Please remember this was in the 1950’s and 60’s so the alternatives were not many, but at our house and with us all still living at home we had checkers and the one and only Monopoly. I didn’t mind playing Checkers because I did well unless it was my Dad and I don’t recall ever beating him. I would try to see a jump or two ahead but Dad could see more than a few steps in advance. This always led me down the road to defeat. However, I do remember him playing my Great Uncle Roy and Uncle Roy beat Dad soundly. That was when I learned he wasn’t invincible, only invincible to me. An odd thing I remember was that we didn’t have any real checkers. I guess they had been lost over time and I’m sure we could have bought another set of checkers at the five and ten, but instead we used buttons. Mom had a jar full of buttons and she sorted out a dozen big white buttons and a dozen big black buttons.

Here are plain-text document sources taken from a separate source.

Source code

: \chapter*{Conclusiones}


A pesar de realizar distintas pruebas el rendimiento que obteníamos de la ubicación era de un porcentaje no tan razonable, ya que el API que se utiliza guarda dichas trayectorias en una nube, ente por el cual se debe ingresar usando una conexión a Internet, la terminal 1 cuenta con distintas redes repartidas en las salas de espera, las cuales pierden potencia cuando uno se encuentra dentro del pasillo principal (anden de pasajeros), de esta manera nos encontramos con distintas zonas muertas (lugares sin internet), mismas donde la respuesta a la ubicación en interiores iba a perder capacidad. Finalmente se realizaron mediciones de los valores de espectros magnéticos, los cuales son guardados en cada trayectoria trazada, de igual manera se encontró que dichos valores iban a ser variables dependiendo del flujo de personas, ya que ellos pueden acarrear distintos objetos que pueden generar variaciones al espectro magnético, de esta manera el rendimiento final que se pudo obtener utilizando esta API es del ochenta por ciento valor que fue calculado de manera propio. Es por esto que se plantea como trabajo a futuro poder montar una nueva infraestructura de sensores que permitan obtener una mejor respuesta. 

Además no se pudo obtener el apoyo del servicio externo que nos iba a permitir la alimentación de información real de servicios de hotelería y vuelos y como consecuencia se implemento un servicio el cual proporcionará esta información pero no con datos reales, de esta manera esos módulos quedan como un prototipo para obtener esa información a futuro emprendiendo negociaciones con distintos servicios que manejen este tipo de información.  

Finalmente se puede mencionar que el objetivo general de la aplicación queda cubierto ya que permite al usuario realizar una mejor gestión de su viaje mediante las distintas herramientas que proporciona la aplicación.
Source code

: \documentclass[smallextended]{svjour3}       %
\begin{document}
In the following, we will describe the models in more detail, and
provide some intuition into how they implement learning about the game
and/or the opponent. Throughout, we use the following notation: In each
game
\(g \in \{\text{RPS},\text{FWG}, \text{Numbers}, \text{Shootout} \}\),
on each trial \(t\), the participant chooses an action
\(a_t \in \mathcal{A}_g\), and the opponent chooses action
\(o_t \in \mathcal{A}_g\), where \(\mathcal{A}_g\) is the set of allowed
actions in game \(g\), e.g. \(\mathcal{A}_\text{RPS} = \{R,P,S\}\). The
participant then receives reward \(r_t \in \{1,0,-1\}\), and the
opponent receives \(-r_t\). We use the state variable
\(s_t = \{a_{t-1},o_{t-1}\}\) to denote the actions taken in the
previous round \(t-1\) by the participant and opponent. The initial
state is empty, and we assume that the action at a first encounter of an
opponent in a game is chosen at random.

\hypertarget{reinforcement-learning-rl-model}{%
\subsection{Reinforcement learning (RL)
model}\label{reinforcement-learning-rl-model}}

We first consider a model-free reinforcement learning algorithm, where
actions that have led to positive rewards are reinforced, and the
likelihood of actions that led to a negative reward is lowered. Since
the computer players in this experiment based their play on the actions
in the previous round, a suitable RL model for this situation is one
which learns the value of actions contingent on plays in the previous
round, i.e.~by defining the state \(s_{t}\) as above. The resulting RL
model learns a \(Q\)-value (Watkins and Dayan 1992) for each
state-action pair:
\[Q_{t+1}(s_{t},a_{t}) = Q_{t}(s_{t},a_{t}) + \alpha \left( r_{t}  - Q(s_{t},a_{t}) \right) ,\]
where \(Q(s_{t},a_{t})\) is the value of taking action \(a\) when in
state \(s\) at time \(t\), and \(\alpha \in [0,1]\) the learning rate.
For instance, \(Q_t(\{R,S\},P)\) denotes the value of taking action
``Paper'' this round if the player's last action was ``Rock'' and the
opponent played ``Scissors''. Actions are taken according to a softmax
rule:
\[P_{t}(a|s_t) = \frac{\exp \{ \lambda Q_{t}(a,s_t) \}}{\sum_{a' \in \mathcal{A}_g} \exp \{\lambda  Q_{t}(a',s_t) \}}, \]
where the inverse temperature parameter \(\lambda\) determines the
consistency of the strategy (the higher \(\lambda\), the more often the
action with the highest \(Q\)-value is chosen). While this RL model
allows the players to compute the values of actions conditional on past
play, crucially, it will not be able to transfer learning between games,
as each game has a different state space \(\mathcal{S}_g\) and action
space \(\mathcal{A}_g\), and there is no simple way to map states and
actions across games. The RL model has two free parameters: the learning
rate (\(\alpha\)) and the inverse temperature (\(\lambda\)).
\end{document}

They worked just fine except when crowning a person as some buttons weren’t flat and the top button kept falling off.

Now as for Monopoly ( just the word sends me into depression) we all five could play and a game with five could use up a couple hours of time if not more. The high point of a game to me was to choose a token. I always wanted that little dog. Most times I got him but sometimes just to be ornery, my brother Ben would take him. We then rolled the dice to see who went first but seldom did I ever get to go first. The first five or six times around the board I felt like I was on fire and this game was sure to be my first win. As I was buying up properties and collecting my 200 dollars passing “Go”, I could just feel fortunes going my way. What I didn’t pay attention to was the way Dad, my sister ,and Ben were choosing just which properties they wanted or passed on. Heck, I wanted them all! The name of the game was Monopoly wasn’t it?

Frankly, after the first six times around the board the game was just beginning. I would land on a lot that said go back to “Go” and don’t collect 200 dollars. What? There was a jewelry tax square and all of a sudden the other player’s properties began collecting rent off me as it seemed I landed on their properties more and more often. At first it wasn’t bothering me too much as I was holding a lot of cash and soon they would be landing on my properties. Let me stop right here and explain that along with planning and plotting, fate comes into play. In my case I ran into a lot of fate over the games I played with my family that I was beginning to not like so much.

As the game rolled on I would run out of cash and begin to mortgage properties to stay in the game. I was still somewhat good with this as I knew my luck would change and it did. Everyone landed on my properties then and rent couldn’t be collected. This was the breaking point for me. It was when Peg and Ben would begin to point out that I wasn’t as good as I had thought I was. By this time Mom was usually out of the game as she couldn’t concentrate since she was constantly jumping up to get us things to eat or drink and I don’t think she really wanted to play but did because her family was all around the table as a family and she wasn’t about to miss that time of joy she looked so forward to, even if it meant losing. Dad didn’t join in the taunting or teasing. He just sat there, listened, and at some point cooled the tempers that were brewing. Most always it was my temper. Inevitably I would have to concede and move to the side and watch Peg, Ben and Dad battle for the Monopoly championship.

This part of the game could sometimes take over an hour or so and another pan of popcorn from Mom came along with another pitcher of iced tea. But in the end and almost always, the winner was Dad. I don’t know if it was his ability to anticipate ahead, or just the experience of life or that word I used before-fate. Whatever it was, it worked for him. If he had a plan or secret he never shared it.

All I know is these two types of entertainment helped us chase away many hours of a useless day and we had fun. However getting skunked at checkers and always going bankrupt at Monopoly can work on a fellow’s confidence a little. Today I can win at checkers over my grandsons, but the word Monopoly causes my stomach to hurt. Maybe it’s time to play some Euchre.